Don't feel too sorry for discouraged Missouri conservatives
The Kansas City Star
The folks who wanted changes in Missouri’s method of selecting judges have decided they won’t campaign for their ballot proposition, saying the ballot language written by Secretary of State Robin Carnahan is “deceptive and hopelessly biased.”
But here’s the thing. State legislators had the opportunity to write the ballot language when they voted to put the proposed constitutional amendment on the ballot for voter approval. They declined to do so, and left the job up to Carnahan, a Democratic official who naturally may not view things quite the same way as the Republican majority in the legislature.
In Carnahan’s defense, she had a maximum of 50 words to sum up the changes the legislature wanted in the makeup of a judicial nominating commission.
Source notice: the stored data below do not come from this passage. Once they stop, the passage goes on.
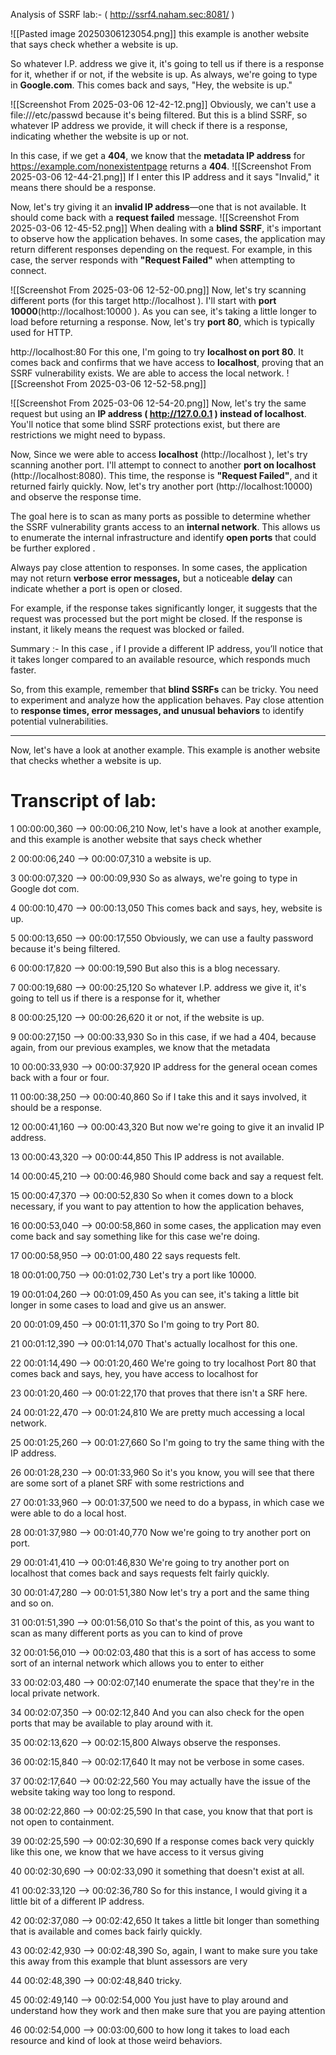 Analysis of SSRF lab:- ( http://ssrf4.naham.sec:8081/ )

![[Pasted image 20250306123054.png]]
this example is another website that says check whether a website is up.


So whatever I.P. address we give it, it's going to tell us if there is a response for it, whether
if or not, if the website is up.
As always, we're going to type in **Google.com**. This comes back and says, "Hey, the website is up."

![[Screenshot From 2025-03-06 12-42-12.png]]
Obviously, we can't use a file:///etc/passwd because it's being filtered. But this is a blind SSRF, so whatever IP address we provide, it will check if there is a response, indicating whether the website is up or not.


In this case, if we get a **404**, we know that the **metadata IP address** for https://example.com/nonexistentpage returns a **404**.
![[Screenshot From 2025-03-06 12-44-21.png]]
 If I enter this IP address and it says "Invalid," it means there should be a response.



Now, let's try giving it an **invalid IP address**—one that is not available. It should come back with a **request failed** message.
![[Screenshot From 2025-03-06 12-45-52.png]]
When dealing with a **blind SSRF**, it's important to observe how the application behaves. In some cases, the application may return different responses depending on the request. For example, in this case, the server responds with **"Request Failed"** when attempting to connect.





![[Screenshot From 2025-03-06 12-52-00.png]]
Now, let's try scanning different ports (for this target http://localhost ). I'll start with **port 10000**(http://localhost:10000 ). As you can see, it's taking a little longer to load before returning a response. Now, let's try **port 80**, which is typically used for HTTP.


http://localhost:80
For this one, I'm going to try **localhost on port 80**. It comes back and confirms that we have access to **localhost**, proving that an SSRF vulnerability exists. We are able to access the local network.
![[Screenshot From 2025-03-06 12-52-58.png]]









![[Screenshot From 2025-03-06 12-54-20.png]]
Now, let's try the same request but using an **IP address ( http://127.0.0.1 ) instead of localhost**. You'll notice that some blind SSRF protections exist, but there are restrictions we might need to bypass. 



Now,
Since we were able to access **localhost** (http://localhost ), let's try scanning another port.
I'll attempt to connect to another **port on localhost** (http://localhost:8080). This time, the response is **"Request Failed"**, and it returned fairly quickly. Now, let's try another port (http://localhost:10000) and observe the response time.



The goal here is to scan as many ports as possible to determine whether the SSRF vulnerability grants access to an **internal network**. This allows us to enumerate the internal infrastructure and identify **open ports** that could be further explored .



Always pay close attention to responses. In some cases, the application may not return **verbose error messages,** but a noticeable **delay** can indicate whether a port is open or closed.


For example, if the response takes significantly longer, it suggests that the request was processed but the port might be closed. If the response is instant, it likely means the request was blocked or failed.

Summary :- 
In this case , if I provide a different IP address, you’ll notice that it takes longer compared to an available resource, which responds much faster.


So, from this example, remember that **blind SSRFs** can be tricky. You need to experiment and analyze how the application behaves. Pay close attention to **response times, error messages, and unusual behaviors** to identify potential vulnerabilities.


---

Now, let's have a look at another example. This example is another website that checks whether a website is up.






















# Transcript of lab: 

1
00:00:00,360 --> 00:00:06,210
Now, let's have a look at another example, and this example is another website that says check whether

2
00:00:06,240 --> 00:00:07,310
a website is up.

3
00:00:07,320 --> 00:00:09,930
So as always, we're going to type in Google dot com.

4
00:00:10,470 --> 00:00:13,050
This comes back and says, hey, website is up.

5
00:00:13,650 --> 00:00:17,550
Obviously, we can use a faulty password because it's being filtered.

6
00:00:17,820 --> 00:00:19,590
But also this is a blog necessary.

7
00:00:19,680 --> 00:00:25,120
So whatever I.P. address we give it, it's going to tell us if there is a response for it, whether

8
00:00:25,120 --> 00:00:26,620
it or not, if the website is up.

9
00:00:27,150 --> 00:00:33,930
So in this case, if we had a 404, because again, from our previous examples, we know that the metadata

10
00:00:33,930 --> 00:00:37,920
IP address for the general ocean comes back with a four or four.

11
00:00:38,250 --> 00:00:40,860
So if I take this and it says involved, it should be a response.

12
00:00:41,160 --> 00:00:43,320
But now we're going to give it an invalid IP address.

13
00:00:43,320 --> 00:00:44,850
This IP address is not available.

14
00:00:45,210 --> 00:00:46,980
Should come back and say a request felt.

15
00:00:47,370 --> 00:00:52,830
So when it comes down to a block necessary, if you want to pay attention to how the application behaves,

16
00:00:53,040 --> 00:00:58,860
in some cases, the application may even come back and say something like for this case we're doing.

17
00:00:58,950 --> 00:01:00,480
22 says requests felt.

18
00:01:00,750 --> 00:01:02,730
Let's try a port like 10000.

19
00:01:04,260 --> 00:01:09,450
As you can see, it's taking a little bit longer in some cases to load and give us an answer.

20
00:01:09,450 --> 00:01:11,370
So I'm going to try Port 80.

21
00:01:12,390 --> 00:01:14,070
That's actually localhost for this one.

22
00:01:14,490 --> 00:01:20,460
We're going to try localhost Port 80 that comes back and says, hey, you have access to localhost for

23
00:01:20,460 --> 00:01:22,170
that proves that there isn't a SRF here.

24
00:01:22,470 --> 00:01:24,810
We are pretty much accessing a local network.

25
00:01:25,260 --> 00:01:27,660
So I'm going to try the same thing with the IP address.

26
00:01:28,230 --> 00:01:33,960
So it's you know, you will see that there are some sort of a planet SRF with some restrictions and

27
00:01:33,960 --> 00:01:37,500
we need to do a bypass, in which case we were able to do a local host.

28
00:01:37,980 --> 00:01:40,770
Now we're going to try another port on port.

29
00:01:41,410 --> 00:01:46,830
We're going to try another port on localhost that comes back and says requests felt fairly quickly.

30
00:01:47,280 --> 00:01:51,380
Now let's try a port and the same thing and so on.

31
00:01:51,390 --> 00:01:56,010
So that's the point of this, as you want to scan as many different ports as you can to kind of prove

32
00:01:56,010 --> 00:02:03,480
that this is a sort of has access to some sort of an internal network which allows you to enter to either

33
00:02:03,480 --> 00:02:07,140
enumerate the space that they're in the local private network.

34
00:02:07,350 --> 00:02:12,840
And you can also check for the open ports that may be available to play around with it.

35
00:02:13,620 --> 00:02:15,800
Always observe the responses.

36
00:02:15,840 --> 00:02:17,640
It may not be verbose in some cases.

37
00:02:17,640 --> 00:02:22,560
You may actually have the issue of the website taking way too long to respond.

38
00:02:22,860 --> 00:02:25,590
In that case, you know that that port is not open to containment.

39
00:02:25,590 --> 00:02:30,690
If a response comes back very quickly like this one, we know that we have access to it versus giving

40
00:02:30,690 --> 00:02:33,090
it something that doesn't exist at all.

41
00:02:33,120 --> 00:02:36,780
So for this instance, I would giving it a little bit of a different IP address.

42
00:02:37,080 --> 00:02:42,650
It takes a little bit longer than something that is available and comes back fairly quickly.

43
00:02:42,930 --> 00:02:48,390
So, again, I want to make sure you take this away from this example that blunt assessors are very

44
00:02:48,390 --> 00:02:48,840
tricky.

45
00:02:49,140 --> 00:02:54,000
You just have to play around and understand how they work and then make sure that you are paying attention

46
00:02:54,000 --> 00:03:00,600
to how long it takes to load each resource and kind of look at those weird behaviors.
She chose to focus on the provisions that allow the governor to “appoint a majority of the commission that selects these court nominees; and appoint all lawyers to the commission by removing the requirement that the governor’s appointees be nonlawyers.”
The governor doesn’t have to appoint all lawyers, and there’s no reason to think that would happen. But the legislation opens up the possibility, and that’s what Carnahan zeroed in on. The proposed constitutional amendment will remain on the ballot, and I would expect that the Missouri Bar and other opponents will continue to mount some kind of an informational campaign to try to get it defeated.
I’d also expect that, whatever happens in November, Republicans will continue to press for changes in Missouri’s judicial selection process. It works excellently but presents a burr in the saddle of conservatives.